5 Game Changing Tips to Help Plan for a Sub

5 Game Changing Tips to Help Plan for a Sub


Teachers everywhere dread planning for a sub! 


That's because there is so much that goes into leaving appropriate sub plans that include meaningful activities that meet the needs of your individual class.  From step-by-step directions to student information to behavior management tips, it can take forever and seem like so much work to do, especially when you are sick!


And what could be worse than actually writing the sub plans? Returning to work the next day to clean up what happened in your absence, especially if you get a less than glowing note about the day from the substitute.


5 Game Changing Tips to Help Plan for a Sub


It is not easy being a teacher, and it is especially not easy being a sick teacher planning for a sub. After 18 years of having to write sub plans for sick days, personal days, and professional development days, I know what works and what does not work! 


Read on to learn 5 game-changing tips that will make planning for your next sub much simpler AND will earn your students that positive glowing note from the substitute when you return to school! 




Tip #1: Teach Your Expectations

The first few weeks are jam-packed with routines and setting expectations. The kids learn how to do just about everything during those first few weeks. Add substitute expectations to that list of routines you teach your students at the start of the year.


This is important because you want students to know exactly what you expect while you are out. Teaching them before there is a sub eliminates confusion and cuts back on problems that may occur in your absence. I even create an anchor chart of classroom expectations for a substitute with the kids. then, when I am out I pull that anchor chart out and leave it front and center. This shows the kids that I have expectations and it holds students accountable, as well.



Tip #2: Have a Secret Stash


reading sub plans for any book


We all have a million picture books in our classrooms! Some are the go-to books that we read aloud every year without fail, and some are ones that we still love, but do not read as often. Make a stack of about ten picture books that are appropriate for your grade level. You can even throw in some nonfiction picture books. Then make copies of generic graphic organizers and student reading reflection activities that can be used with any book. 


Take the books and organizers and leave them in a cabinet or sub bin tucked away just waiting for the day they will be needed for a quick reading activity in your absence.


Teacher TIP: Share the workload! Do this as a grade level so that you all have something easy, yet meaningful to leave with a sub anytime and especially during an emergency absence. Take turns replenishing the copies so that it is ready to go all year long.


Grab these free graphic organizers that work with so many picture books for your next set of sub plans!
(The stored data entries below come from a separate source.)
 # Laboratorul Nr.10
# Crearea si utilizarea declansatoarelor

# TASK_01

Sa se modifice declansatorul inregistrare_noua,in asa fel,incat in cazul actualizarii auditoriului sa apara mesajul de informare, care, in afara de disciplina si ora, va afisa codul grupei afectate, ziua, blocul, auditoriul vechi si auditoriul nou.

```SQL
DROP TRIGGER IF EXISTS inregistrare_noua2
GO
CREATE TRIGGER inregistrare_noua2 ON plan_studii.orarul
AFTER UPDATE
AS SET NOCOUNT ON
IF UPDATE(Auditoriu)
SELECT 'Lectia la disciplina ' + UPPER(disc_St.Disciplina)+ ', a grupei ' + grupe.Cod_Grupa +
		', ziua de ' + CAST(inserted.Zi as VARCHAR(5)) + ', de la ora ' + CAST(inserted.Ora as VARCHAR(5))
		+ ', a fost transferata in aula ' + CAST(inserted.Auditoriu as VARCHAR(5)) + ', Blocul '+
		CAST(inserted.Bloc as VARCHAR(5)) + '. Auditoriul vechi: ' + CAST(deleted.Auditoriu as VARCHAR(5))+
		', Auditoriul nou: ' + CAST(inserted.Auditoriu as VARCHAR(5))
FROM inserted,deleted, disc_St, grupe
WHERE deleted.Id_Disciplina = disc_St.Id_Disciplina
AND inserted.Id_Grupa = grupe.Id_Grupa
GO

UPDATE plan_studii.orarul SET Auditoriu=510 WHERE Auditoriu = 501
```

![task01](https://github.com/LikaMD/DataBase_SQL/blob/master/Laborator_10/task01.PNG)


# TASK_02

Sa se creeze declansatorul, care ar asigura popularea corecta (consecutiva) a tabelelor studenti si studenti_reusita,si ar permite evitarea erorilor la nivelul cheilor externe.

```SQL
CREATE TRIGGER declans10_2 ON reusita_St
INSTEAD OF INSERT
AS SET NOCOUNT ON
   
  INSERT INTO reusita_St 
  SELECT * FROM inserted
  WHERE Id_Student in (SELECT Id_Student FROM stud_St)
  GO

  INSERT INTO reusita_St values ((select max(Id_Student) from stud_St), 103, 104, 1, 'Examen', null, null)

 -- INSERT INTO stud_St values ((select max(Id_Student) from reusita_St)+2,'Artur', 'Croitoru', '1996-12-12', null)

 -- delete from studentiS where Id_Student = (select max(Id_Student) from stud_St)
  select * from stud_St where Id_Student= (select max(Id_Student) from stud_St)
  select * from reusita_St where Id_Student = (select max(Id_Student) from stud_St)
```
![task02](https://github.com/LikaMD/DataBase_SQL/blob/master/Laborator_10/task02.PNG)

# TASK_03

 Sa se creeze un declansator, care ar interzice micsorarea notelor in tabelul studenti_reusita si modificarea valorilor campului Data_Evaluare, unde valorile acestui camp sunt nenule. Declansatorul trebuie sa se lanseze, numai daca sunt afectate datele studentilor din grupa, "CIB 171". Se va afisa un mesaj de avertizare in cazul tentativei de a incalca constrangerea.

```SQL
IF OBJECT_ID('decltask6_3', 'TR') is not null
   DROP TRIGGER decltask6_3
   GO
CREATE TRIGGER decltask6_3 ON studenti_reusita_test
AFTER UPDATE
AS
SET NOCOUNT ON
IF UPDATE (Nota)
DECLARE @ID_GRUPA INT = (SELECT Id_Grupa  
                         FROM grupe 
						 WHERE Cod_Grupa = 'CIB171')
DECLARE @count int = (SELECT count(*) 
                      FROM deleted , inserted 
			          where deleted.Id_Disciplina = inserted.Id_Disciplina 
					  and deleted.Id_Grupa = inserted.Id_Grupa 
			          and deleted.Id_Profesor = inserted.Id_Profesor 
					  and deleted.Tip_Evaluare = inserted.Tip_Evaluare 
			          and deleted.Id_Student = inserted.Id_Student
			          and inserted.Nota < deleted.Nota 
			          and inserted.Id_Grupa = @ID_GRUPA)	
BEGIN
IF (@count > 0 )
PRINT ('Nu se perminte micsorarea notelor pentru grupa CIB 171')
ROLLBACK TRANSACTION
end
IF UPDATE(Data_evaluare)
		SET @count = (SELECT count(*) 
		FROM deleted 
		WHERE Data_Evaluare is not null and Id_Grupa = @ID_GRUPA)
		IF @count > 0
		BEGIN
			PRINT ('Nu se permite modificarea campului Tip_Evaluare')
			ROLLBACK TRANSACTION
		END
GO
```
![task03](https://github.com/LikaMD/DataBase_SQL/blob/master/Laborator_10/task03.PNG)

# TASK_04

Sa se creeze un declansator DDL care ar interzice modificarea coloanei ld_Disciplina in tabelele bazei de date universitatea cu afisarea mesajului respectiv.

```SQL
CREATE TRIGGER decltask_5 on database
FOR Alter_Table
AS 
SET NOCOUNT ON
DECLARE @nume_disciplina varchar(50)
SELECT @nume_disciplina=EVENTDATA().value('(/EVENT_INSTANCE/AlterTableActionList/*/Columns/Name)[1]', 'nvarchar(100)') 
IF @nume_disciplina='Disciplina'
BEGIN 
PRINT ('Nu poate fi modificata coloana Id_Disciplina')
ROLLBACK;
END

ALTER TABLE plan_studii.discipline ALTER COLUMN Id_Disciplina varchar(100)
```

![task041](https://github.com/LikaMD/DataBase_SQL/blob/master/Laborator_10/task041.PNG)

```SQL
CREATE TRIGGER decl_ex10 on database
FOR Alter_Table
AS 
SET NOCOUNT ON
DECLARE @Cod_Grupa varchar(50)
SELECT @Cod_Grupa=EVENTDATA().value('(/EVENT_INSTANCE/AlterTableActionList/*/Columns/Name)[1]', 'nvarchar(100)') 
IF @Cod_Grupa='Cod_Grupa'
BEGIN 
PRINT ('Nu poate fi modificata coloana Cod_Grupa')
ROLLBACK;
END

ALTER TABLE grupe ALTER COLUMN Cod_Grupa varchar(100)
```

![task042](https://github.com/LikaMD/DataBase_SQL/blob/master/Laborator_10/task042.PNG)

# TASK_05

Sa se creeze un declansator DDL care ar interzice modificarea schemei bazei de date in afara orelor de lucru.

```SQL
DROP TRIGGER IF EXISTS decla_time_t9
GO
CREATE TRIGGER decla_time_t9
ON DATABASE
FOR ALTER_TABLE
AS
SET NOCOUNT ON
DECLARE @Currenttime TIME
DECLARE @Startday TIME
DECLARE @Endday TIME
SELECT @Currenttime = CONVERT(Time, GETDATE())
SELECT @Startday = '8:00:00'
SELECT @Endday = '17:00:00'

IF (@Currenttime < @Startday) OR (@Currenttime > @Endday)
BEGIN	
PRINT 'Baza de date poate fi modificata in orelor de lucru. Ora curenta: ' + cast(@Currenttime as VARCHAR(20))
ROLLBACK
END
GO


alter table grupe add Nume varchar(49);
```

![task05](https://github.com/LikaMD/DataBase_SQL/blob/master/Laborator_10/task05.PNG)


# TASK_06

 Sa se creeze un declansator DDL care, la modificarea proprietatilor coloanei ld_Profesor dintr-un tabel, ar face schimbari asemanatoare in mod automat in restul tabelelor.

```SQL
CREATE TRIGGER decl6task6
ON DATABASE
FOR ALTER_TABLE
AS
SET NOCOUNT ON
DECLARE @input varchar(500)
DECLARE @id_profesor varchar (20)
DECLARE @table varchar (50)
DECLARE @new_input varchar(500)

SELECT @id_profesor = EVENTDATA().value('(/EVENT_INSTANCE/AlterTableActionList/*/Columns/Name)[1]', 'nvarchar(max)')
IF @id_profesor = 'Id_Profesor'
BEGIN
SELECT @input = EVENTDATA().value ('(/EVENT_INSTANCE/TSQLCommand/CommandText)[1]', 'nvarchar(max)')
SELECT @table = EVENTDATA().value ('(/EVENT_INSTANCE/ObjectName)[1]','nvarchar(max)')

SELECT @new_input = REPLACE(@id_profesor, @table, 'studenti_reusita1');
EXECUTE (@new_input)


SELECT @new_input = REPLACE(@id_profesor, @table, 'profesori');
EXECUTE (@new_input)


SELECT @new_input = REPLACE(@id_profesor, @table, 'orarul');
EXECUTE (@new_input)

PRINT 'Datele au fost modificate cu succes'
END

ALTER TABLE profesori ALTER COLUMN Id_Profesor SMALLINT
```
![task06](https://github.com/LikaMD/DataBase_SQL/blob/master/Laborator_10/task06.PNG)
Tip #3: Prep That Info Folder

As you are putting together your teacher binder and schedules at the beginning of the year, make an extra set of copies. Use those copies to add to your substitute folder. Here is what I am sure to put in my subfolder at the start of the year:


  • letter to the substitute
  • class list
  • daily schedule
  • special instructions specific to my class 
  • medical/allergy information (follow your district's privacy policy)
  • individual student schedules
  • teacher name and room number who is available to help
  • simple management system


Now place that folder in your drawer and show a colleague where it is for when you are out unexpectedly. Doing this at the start of the year makes planning for a sub any day much simpler!



Tip #4: Have a Simple Management Tool


classroom management for substitute teachers


For years every time I planned for a sub, I try to explain my classroom management system in my sub notes. And every time there was confusion. The children would say one thing to the sub, I was writing something else to the sub, and oftentimes the sub was just so confused that they used no management system at all. This led to less than great behavior in my absence. 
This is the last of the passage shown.